(RECORDS FOR THE TASK Opens)

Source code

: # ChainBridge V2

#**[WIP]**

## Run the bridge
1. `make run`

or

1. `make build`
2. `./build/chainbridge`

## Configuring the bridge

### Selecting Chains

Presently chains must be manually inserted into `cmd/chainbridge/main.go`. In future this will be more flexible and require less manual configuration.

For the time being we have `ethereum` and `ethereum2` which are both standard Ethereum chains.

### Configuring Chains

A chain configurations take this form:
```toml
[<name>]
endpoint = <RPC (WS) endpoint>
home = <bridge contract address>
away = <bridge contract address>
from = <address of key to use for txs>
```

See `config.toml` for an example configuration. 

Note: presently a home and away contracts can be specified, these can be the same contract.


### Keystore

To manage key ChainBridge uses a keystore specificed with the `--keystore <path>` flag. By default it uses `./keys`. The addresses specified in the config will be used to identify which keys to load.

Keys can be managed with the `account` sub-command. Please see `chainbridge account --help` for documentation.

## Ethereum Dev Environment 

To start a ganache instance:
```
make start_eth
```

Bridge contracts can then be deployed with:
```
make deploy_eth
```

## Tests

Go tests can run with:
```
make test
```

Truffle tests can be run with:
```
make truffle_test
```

(RECORDS FOR THE TASK Closes)

-- EXERCISE PROMPT --
Output all of the data again. Match it exactly.

-- SOLVED PROBLEM --
Source code

: # ChainBridge V2

#**[WIP]**

## Run the bridge
1. `make run`

or

1. `make build`
2. `./build/chainbridge`

## Configuring the bridge

### Selecting Chains

Presently chains must be manually inserted into `cmd/chainbridge/main.go`. In future this will be more flexible and require less manual configuration.

For the time being we have `ethereum` and `ethereum2` which are both standard Ethereum chains.

### Configuring Chains

A chain configurations take this form:
```toml
[<name>]
endpoint = <RPC (WS) endpoint>
home = <bridge contract address>
away = <bridge contract address>
from = <address of key to use for txs>
```

See `config.toml` for an example configuration. 

Note: presently a home and away contracts can be specified, these can be the same contract.


### Keystore

To manage key ChainBridge uses a keystore specificed with the `--keystore <path>` flag. By default it uses `./keys`. The addresses specified in the config will be used to identify which keys to load.

Keys can be managed with the `account` sub-command. Please see `chainbridge account --help` for documentation.

## Ethereum Dev Environment 

To start a ganache instance:
```
make start_eth
```

Bridge contracts can then be deployed with:
```
make deploy_eth
```

## Tests

Go tests can run with:
```
make test
```

Truffle tests can be run with:
```
make truffle_test
```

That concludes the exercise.